Il blues secondo Agostino Accarrino
Il fondatore della Spolpo Blues Band analizza la situazione di Bolzano "Troppi cavilli per chi fa musica. Stando qui ti diverti, ma non fai strada"
di Daniele Barina
La leggenda vuole che a Clarksdale, contea di Coahoma nello Stato del Mississippi, il cantante e songwriter Robert Johnson abbia venduto l’anima al diavolo, incontrato per caso all’incrocio tra le statali 61 e 49, in cambio della capacità di suonare la chitarra in modo divino, pardon, diabolico.

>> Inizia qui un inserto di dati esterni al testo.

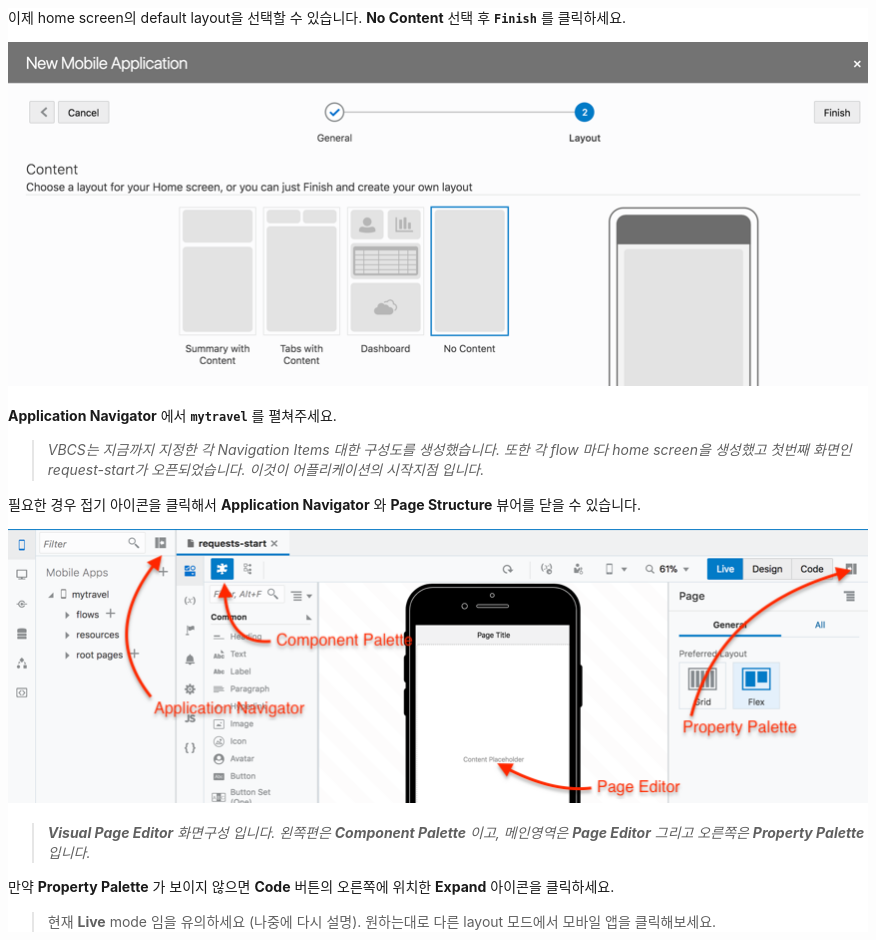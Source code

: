 
이제 home screen의 default layout을 선택할 수 있습니다. **No Content** 선택 후  **``Finish``** 를 클릭하세요.

![alt text](../resources/images/mob/21.png "Logo Title Text 1") 

**Application Navigator** 에서 **`mytravel`** 를 펼쳐주세요.

> *VBCS는 지금까지 지정한 각 Navigation Items 대한 구성도를 생성했습니다. 또한 각 flow 마다 home screen을 생성했고 첫번째 화면인 request-start가 오픈되었습니다. 이것이 어플리케이션의 시작지점 입니다.*

필요한 경우 접기 아이콘을 클릭해서 **Application Navigator** 와 **Page Structure** 뷰어를 닫을 수 있습니다.


![alt text](../resources/images/mob/22.png "Logo Title Text 1")
 

> ***Visual Page Editor** 화면구성 입니다. 왼쪽편은 **Component Palette** 이고, 메인영역은 **Page Editor** 그리고 오른쪽은 **Property Palette** 입니다.* 

만약 **Property Palette** 가 보이지 않으면 **Code** 버튼의 오른쪽에 위치한 **Expand** 아이콘을 클릭하세요.

> 현재 **Live** mode 임을 유의하세요 (나중에 다시 설명). 원하는대로 다른 layout 모드에서 모바일 앱을 클릭해보세요.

Comunque sia è proprio allora, a cavallo tra gli anni ’20 e ’30, che il blues diventa se stesso, assumendo quella fisionomia che contaminerà fin da subito altri generi musicali, non ultimo il rock britannico. Chiaro che il blues fu un richiamo forte anche per i musicisti cresciuti in riva all’Adige, arrivando negli Ottanta a rappresentare un divertimento notturno alternativo alla disco (una sirena cui avevano ceduto proprio tanti musicisti neri), buono per cittadini e valligiani non del tutto adusi all’edonismo reaganiano, come intuì la Spolpo Blues Band del cantante Agostino Accarrino, una cover band tutt’ora apprezzata sia in ambito italiano sia tedesco.
Per dirla con Johnny Shines, un ricco borghese dalla vita tranquilla e colma di agi, indipendentemente dal colore della pelle non sarà mai un bluesman: nulla da replicare, Agostino?

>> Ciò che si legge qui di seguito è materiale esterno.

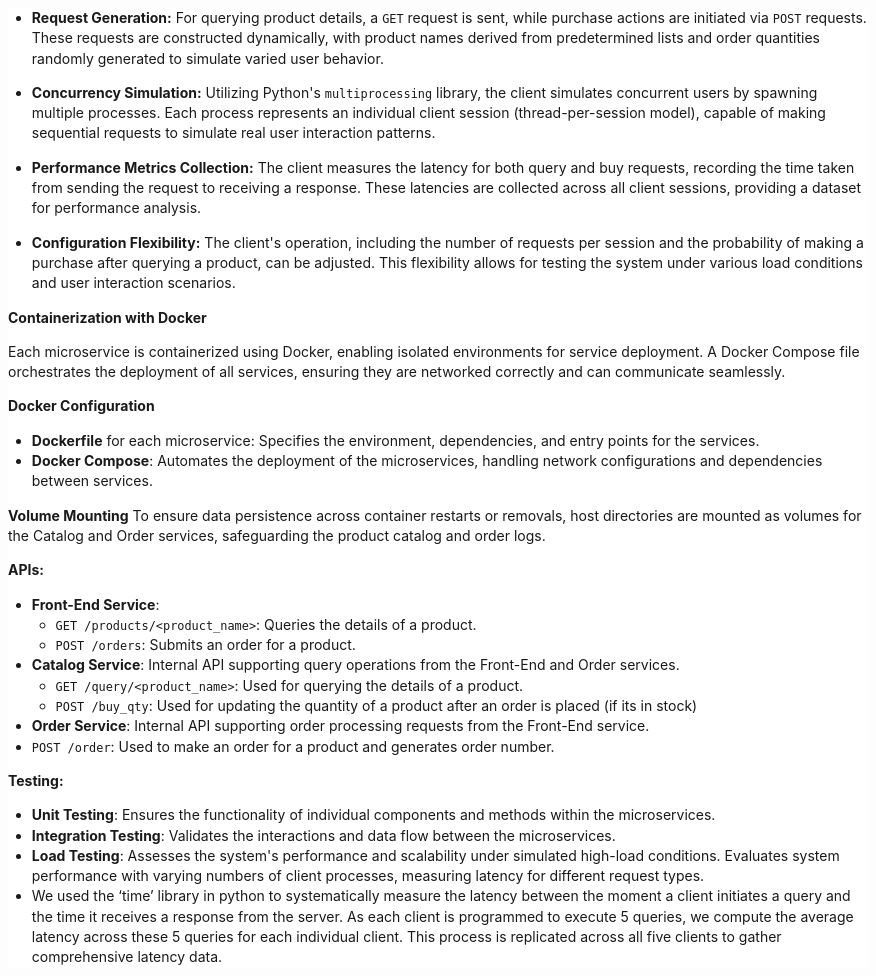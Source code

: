 - **Request Generation:** For querying product details, a `GET` request is sent, while purchase actions are initiated via `POST` requests. These requests are constructed dynamically, with product names derived from predetermined lists and order quantities randomly generated to simulate varied user behavior.
  
- **Concurrency Simulation:** Utilizing Python's `multiprocessing` library, the client simulates concurrent users by spawning multiple processes. Each process represents an individual client session (thread-per-session model), capable of making sequential requests to simulate real user interaction patterns.
  
- **Performance Metrics Collection:** The client measures the latency for both query and buy requests, recording the time taken from sending the request to receiving a response. These latencies are collected across all client sessions, providing a dataset for performance analysis.
  
- **Configuration Flexibility:** The client's operation, including the number of requests per session and the probability of making a purchase after querying a product, can be adjusted. This flexibility allows for testing the system under various load conditions and user interaction scenarios.

**Containerization with Docker**

Each microservice is containerized using Docker, enabling isolated environments for service deployment. A Docker Compose file orchestrates the deployment of all services, ensuring they are networked correctly and can communicate seamlessly.

**Docker Configuration**
- **Dockerfile** for each microservice: Specifies the environment, dependencies, and entry points for the services.
- **Docker Compose**: Automates the deployment of the microservices, handling network configurations and dependencies between services.

**Volume Mounting**
To ensure data persistence across container restarts or removals, host directories are mounted as volumes for the Catalog and Order services, safeguarding the product catalog and order logs.

**APIs:**
- **Front-End Service**:
  - `GET /products/<product_name>`: Queries the details of a product.
  - `POST /orders`: Submits an order for a product.
- **Catalog Service**: Internal API supporting query operations from the Front-End and Order services.
  - `GET /query/<product_name>`: Used for querying the details of a product.
  - `POST /buy_qty`: Used for updating the quantity of a product after an order is placed (if its in stock)
- **Order Service**: Internal API supporting order processing requests from the Front-End service.
- `POST /order`: Used to make an order for a product and generates order number.

**Testing:**
- **Unit Testing**: Ensures the functionality of individual components and methods within the microservices.
- **Integration Testing**: Validates the interactions and data flow between the microservices.
- **Load Testing**: Assesses the system's performance and scalability under simulated high-load conditions. Evaluates system performance with varying numbers of client processes, measuring latency for different request types.
- We used the ‘time’ library in python to systematically measure the latency between the moment a client initiates a query and the time it receives a response from the server. As each client is programmed to execute 5 queries, we compute the average latency across these 5 queries for each individual client. This process is replicated across all five clients to gather comprehensive latency data.
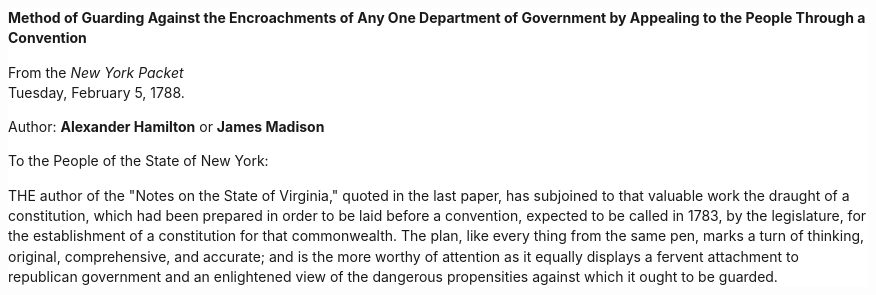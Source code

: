 **Method of Guarding Against the Encroachments of Any One Department of Government by Appealing to the People Through a Convention**

From the *New York Packet*  
Tuesday, February 5, 1788.

Author: **Alexander Hamilton** or **James Madison**

To the People of the State of New York:

THE author of the "Notes on the State of Virginia," quoted in the last paper, has subjoined to that valuable work the draught of a constitution, which had been prepared in order to be laid before a convention, expected to be called in 1783, by the legislature, for the establishment of a constitution for that commonwealth. The plan, like every thing from the same pen, marks a turn of thinking, original, comprehensive, and accurate; and is the more worthy of attention as it equally displays a fervent attachment to republican government and an enlightened view of the dangerous propensities against which it ought to be guarded.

Il blues nasce come canto di dolore, un’espressione che potevano vivere solo quelli che ci erano nati. Ma non era solo l’urlo di libertà o di sofferenza, infatti dopo è diventato d’intrattenimento anche per un pubblico bianco. Molti improvvisavano il testo a seconda di chi avevano davanti mentre suonavano, il tipo di pubblico o una ragazza carina. Certo cantando in italiano potremmo esprimere qualcos’altro. La musica però, anche se non afferri tutto, ti dà uno stato d’animo che in definitiva ti toglie il gap della parola…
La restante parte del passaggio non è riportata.